"Go Funny" 迷ったら面白い方を選ぶ、外資経営者のキャリア論 #04

突然、自分の勤める会社が買収(M&A)された時に必要な心構えについて

前回の記事:
社長経験者が明かす、外資系企業の報酬とリストラの関係
 先日、ソフトバンクグループが買収後たった4年しか経っていないアームをエヌビディアに売却するというニュースを見ました。昨今、ますますM&Aが活発になっており、いつ何時、自分の勤める会社が買収されてもおかしくありません。

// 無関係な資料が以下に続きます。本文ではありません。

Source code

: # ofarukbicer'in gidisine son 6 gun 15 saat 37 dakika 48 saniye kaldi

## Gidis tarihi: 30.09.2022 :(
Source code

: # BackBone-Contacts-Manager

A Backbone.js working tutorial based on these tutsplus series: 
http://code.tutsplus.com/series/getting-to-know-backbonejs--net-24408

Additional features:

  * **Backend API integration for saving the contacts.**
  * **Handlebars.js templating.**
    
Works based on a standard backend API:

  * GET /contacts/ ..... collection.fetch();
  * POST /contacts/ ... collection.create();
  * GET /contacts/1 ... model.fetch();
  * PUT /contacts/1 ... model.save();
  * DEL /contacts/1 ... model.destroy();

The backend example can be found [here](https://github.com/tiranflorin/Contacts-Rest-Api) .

 一方で、買収する側も単に支配権を取得すればいいという話ではなく、グループ内にその企業を取り込み、買収前より企業価値を増加させるためのPMI(ポスト・マージャー・インテグレーション)を成功させる必要があります。ただ、このPMIに関する記事や書籍、講座などは数多くありますので、私から解説するつもりはありません。

 今回は、私が買収される側に立ったときに“しくじった2つのエピソード”を元に、あまり語られることがない「買収される側の心構え」をお伝えしたいと思います。
 

エピソード1:転職後、半年でクビになる


 2005年のゴールデンウィーク前のある日、私はFlashで一世を風靡していたマクロメディアの最終面接を通過し、内示をもらいました。

 しかし、その日の朝刊でマクロメディアがA社に34億ドルで買収されることを知ります。「寝耳に水」とはまさにこういう事態を指します。そして清水の舞台から飛び降りる勢いで、日本の大手企業を辞めて買収される予定の外資日本法人に転職することになります。

 そうして入社後のある日、買収前ではありますが、A社CEOがワールドツアーでマクロメディア日本法人に表敬訪問することになりました。CEOによるスピーチの最後の質問タイムに、遅々とした買収プロセスの遅れに痺れを切らしていた私は、不遜にも次のように聞いてしまうのです。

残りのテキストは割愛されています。